Saturday, February 18, 2012

Time according to Facebook



Last week I discovered that I got married in 2007. Which sort of turned my world upside down. How do you suddenly explain to your kids that they were born out of wedlock? And how do I explain the discrepancy between the young man that appears in my wedding photos and the aging soul that stares out at me in the mirror each morning?

It all started when I clicked on Get Timeline on a friend’s Facebook page. “It couldn’t hurt,” I thought. “Facebook is continually reinventing itself. This is just another tidbit”. Or so I thought, just before I was sucked into a time warp.

My suspicions should have been aroused when I saw that my personal history began in the year 2007 - the same year that I joined Facebook. And especially where it claimed that I got married on the same day that I joined Facebook - August 9th, 2007. Facebook certainly takes personal status seriously.

It is as if this social experiment, called Facebook, was not quite enough for its founders and they decided to have Facebook become a scientific experiment as well. They had already redefined our place in the virtual world. Why not also redefine our place in the physical world? Will I soon discover that if I attempt to leave Facebook, my marriage will immediately dissolve, and I may find myself fading - both virtually and physically?

Sounds like a page out of my own book - As I Died Laughing. But then, that is supposed to be fiction, isn’t it?

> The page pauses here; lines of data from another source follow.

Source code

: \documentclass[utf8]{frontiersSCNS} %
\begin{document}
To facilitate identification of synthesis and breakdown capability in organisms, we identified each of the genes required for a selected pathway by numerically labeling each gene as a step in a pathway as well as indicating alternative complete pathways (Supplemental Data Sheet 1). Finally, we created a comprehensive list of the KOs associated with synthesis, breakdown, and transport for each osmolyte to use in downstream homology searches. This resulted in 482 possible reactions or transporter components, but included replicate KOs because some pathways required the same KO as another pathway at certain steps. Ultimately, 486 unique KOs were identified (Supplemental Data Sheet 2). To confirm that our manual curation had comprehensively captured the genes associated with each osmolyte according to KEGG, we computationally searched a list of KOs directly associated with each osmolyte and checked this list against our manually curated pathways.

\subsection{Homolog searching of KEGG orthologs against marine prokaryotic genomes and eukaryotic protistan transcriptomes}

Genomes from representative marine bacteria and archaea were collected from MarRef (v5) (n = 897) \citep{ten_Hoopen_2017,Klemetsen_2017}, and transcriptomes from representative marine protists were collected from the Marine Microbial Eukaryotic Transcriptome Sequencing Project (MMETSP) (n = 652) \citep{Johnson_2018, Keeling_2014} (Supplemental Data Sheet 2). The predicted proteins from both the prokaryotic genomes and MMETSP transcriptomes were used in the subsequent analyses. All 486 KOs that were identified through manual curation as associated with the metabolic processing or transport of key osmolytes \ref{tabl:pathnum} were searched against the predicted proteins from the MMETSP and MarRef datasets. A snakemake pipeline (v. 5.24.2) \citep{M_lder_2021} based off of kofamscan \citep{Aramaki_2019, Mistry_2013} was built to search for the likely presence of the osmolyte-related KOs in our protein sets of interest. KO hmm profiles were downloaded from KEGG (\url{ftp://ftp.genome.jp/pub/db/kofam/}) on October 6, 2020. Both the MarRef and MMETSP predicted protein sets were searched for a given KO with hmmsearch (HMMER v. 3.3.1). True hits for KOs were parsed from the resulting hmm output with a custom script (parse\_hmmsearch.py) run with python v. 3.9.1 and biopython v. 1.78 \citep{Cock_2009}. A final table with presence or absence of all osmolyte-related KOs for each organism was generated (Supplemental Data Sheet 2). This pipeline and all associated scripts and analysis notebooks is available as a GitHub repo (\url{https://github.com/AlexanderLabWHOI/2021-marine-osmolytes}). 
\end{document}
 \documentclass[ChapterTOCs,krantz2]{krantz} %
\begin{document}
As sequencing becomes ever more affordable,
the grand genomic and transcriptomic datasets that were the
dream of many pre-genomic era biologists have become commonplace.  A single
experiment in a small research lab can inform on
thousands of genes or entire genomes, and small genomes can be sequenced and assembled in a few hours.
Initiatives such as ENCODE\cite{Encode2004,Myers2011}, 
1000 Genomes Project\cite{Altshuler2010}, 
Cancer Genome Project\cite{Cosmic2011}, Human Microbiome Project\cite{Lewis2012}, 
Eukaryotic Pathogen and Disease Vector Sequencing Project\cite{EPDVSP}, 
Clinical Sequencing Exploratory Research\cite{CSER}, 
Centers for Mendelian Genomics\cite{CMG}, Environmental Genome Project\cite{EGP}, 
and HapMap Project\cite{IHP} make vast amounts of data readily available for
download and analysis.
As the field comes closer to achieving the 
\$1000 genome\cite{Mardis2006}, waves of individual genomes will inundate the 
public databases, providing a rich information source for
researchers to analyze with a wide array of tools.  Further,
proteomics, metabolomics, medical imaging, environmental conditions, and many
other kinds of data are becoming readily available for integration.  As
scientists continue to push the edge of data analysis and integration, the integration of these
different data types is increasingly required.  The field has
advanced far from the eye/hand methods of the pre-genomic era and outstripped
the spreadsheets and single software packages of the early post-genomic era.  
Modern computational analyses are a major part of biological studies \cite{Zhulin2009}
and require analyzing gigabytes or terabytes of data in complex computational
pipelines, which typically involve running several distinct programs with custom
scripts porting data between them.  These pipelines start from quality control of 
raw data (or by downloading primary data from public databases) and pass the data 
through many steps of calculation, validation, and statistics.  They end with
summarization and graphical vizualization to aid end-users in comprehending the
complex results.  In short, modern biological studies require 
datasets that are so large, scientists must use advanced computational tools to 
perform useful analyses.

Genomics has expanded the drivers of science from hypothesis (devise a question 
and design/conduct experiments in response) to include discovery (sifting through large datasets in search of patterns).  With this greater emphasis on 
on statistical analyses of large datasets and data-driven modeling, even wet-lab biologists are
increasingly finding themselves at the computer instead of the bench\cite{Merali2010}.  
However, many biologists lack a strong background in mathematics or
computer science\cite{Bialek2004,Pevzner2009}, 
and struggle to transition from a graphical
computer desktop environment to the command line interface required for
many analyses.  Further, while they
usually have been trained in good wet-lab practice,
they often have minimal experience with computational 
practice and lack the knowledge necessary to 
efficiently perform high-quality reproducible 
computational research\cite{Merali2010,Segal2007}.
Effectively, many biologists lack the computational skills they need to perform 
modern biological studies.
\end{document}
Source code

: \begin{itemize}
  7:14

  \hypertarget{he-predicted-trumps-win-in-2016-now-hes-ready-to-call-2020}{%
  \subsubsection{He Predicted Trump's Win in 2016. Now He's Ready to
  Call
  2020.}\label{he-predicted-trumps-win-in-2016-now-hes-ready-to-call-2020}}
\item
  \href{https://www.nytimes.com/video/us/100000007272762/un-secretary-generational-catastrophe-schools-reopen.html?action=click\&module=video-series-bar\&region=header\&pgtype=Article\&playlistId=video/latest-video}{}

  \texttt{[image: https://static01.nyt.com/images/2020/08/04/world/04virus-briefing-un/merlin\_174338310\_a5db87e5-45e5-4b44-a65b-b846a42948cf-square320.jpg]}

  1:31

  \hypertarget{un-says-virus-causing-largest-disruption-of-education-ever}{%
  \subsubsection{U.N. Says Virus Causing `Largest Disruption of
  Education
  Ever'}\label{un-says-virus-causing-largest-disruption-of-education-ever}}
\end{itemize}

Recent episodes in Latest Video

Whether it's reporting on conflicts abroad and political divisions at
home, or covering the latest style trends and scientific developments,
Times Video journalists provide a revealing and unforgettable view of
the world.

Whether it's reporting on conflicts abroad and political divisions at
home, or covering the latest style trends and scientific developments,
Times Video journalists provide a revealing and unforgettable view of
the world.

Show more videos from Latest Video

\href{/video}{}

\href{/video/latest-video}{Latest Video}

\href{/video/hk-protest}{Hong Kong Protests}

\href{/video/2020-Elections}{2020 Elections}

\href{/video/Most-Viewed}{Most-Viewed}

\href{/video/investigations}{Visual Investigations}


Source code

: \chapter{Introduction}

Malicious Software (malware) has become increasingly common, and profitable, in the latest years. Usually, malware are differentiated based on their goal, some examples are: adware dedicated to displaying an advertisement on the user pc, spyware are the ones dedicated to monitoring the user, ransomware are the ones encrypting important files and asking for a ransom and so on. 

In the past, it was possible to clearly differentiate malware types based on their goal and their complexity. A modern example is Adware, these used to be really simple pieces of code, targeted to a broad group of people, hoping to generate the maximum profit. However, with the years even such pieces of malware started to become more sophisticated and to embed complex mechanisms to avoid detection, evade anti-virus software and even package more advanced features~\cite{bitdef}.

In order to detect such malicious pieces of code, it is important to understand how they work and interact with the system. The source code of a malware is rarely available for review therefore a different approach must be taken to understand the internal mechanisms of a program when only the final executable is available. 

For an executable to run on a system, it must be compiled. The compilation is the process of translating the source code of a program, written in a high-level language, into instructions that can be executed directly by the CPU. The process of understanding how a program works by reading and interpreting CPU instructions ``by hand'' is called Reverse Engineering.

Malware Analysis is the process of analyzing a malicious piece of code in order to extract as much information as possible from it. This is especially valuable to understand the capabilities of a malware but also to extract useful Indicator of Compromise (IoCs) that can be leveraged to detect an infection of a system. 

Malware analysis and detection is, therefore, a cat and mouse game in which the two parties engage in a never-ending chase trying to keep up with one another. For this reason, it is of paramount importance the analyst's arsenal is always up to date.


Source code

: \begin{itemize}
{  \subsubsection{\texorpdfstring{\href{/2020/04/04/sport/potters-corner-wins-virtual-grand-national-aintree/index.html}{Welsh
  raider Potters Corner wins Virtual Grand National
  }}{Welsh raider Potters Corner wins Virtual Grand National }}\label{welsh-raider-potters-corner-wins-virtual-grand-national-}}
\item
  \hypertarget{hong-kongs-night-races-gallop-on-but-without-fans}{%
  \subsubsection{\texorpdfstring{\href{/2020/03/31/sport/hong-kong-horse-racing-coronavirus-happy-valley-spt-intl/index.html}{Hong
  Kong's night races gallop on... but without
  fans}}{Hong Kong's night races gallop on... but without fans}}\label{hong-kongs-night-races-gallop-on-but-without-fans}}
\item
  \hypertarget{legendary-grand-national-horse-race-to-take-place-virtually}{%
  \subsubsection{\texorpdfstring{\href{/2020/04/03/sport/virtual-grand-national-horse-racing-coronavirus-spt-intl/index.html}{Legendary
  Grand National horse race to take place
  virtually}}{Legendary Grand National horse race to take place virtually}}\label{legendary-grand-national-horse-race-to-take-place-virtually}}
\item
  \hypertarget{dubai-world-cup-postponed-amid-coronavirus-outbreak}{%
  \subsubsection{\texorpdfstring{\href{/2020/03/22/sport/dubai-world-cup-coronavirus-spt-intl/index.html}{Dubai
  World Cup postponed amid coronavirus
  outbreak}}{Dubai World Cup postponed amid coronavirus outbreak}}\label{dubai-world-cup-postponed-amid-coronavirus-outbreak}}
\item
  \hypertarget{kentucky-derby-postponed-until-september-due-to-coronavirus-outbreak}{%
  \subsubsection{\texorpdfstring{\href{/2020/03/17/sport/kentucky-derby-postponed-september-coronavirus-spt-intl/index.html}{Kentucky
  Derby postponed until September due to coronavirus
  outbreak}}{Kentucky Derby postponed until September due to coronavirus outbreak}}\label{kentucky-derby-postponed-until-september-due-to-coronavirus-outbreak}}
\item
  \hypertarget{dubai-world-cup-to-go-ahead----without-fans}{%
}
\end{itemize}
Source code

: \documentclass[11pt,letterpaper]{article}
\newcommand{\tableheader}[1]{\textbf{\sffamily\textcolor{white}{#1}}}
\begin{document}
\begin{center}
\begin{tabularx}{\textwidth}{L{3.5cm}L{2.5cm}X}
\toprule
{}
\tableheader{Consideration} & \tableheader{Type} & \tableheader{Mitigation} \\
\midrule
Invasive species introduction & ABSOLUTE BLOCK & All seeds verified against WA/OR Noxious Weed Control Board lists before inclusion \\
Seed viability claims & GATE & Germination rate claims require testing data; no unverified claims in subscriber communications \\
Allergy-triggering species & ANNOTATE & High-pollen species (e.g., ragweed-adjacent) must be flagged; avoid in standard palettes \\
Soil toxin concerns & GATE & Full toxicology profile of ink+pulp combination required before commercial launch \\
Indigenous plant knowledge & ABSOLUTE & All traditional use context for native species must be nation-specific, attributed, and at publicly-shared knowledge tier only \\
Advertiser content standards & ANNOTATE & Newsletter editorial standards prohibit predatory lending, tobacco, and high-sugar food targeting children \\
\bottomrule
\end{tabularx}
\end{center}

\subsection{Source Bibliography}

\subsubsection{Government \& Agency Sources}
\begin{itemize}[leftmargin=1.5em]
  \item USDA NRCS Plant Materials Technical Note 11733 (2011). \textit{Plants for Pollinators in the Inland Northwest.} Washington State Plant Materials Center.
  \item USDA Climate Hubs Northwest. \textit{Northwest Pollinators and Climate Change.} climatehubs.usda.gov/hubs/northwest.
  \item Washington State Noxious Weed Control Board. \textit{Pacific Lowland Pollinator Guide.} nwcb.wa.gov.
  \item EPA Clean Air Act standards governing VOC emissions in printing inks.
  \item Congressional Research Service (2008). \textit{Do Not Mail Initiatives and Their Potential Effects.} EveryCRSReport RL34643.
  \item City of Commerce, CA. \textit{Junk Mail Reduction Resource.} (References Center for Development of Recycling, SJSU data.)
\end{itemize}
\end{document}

But what harm is there in all of this? It’s not as if Facebook is seeking world domination. ”Lower your voice,” I tell myself, looking nervously back over my shoulder. When it comes down to it, Facebook is a democratic organization. Except for the fact that it keeps making changes without consulting us, and forces us to automatically accept them in the end, even if at first it tells us we have a choice. And then there is the Terms of Use agreement, which even my lawyer finds difficult to understand. But the bottom line is that Facebook would have long ceased to exist had it not constantly reinvented itself. And if we hadn’t reason to complain, we would have gone somewhere else by now. We love to complain about what we have, but are not yet ready to do without.

Which brings us back to the timeline and the year 2007. I have been filling in the cracks. Yes, although Facebook seems to have made it needlessly complicated with very little explanation on  how to add events outside of the Facebook years, I have managed. And although these events didn’t receive the Facebook stamp of approval, they are now officially within the realm of Facebook. I have found my way out and back in again. I am reminded of Truman in The Truman Show who discovered the escape door which led him outside of his alternate reality. Although I don’t know if he ever found his way back in. And which also begs the question: “Which side of the door is real?” And if one side is real, does this automatically make the other side fiction?

Personally, I enjoy these virtual worlds. I don’t know what I’d do without them. I can sit here, down in the Negev desert, the wind howling outside, the rain beating down on the roof - and speak out to the rest of the world. You may not be listening now, you may not be listening today or tomorrow.  But my words will be out there, floating around. Who knows who will read them. How does that make me feel? A rush of social adrenaline, perhaps. Or maybe I just enjoy talking to myself. Beats solitaire. Or maybe it is solitaire, of a totally different sort. Play on. Drop me a line if you think I am not alone.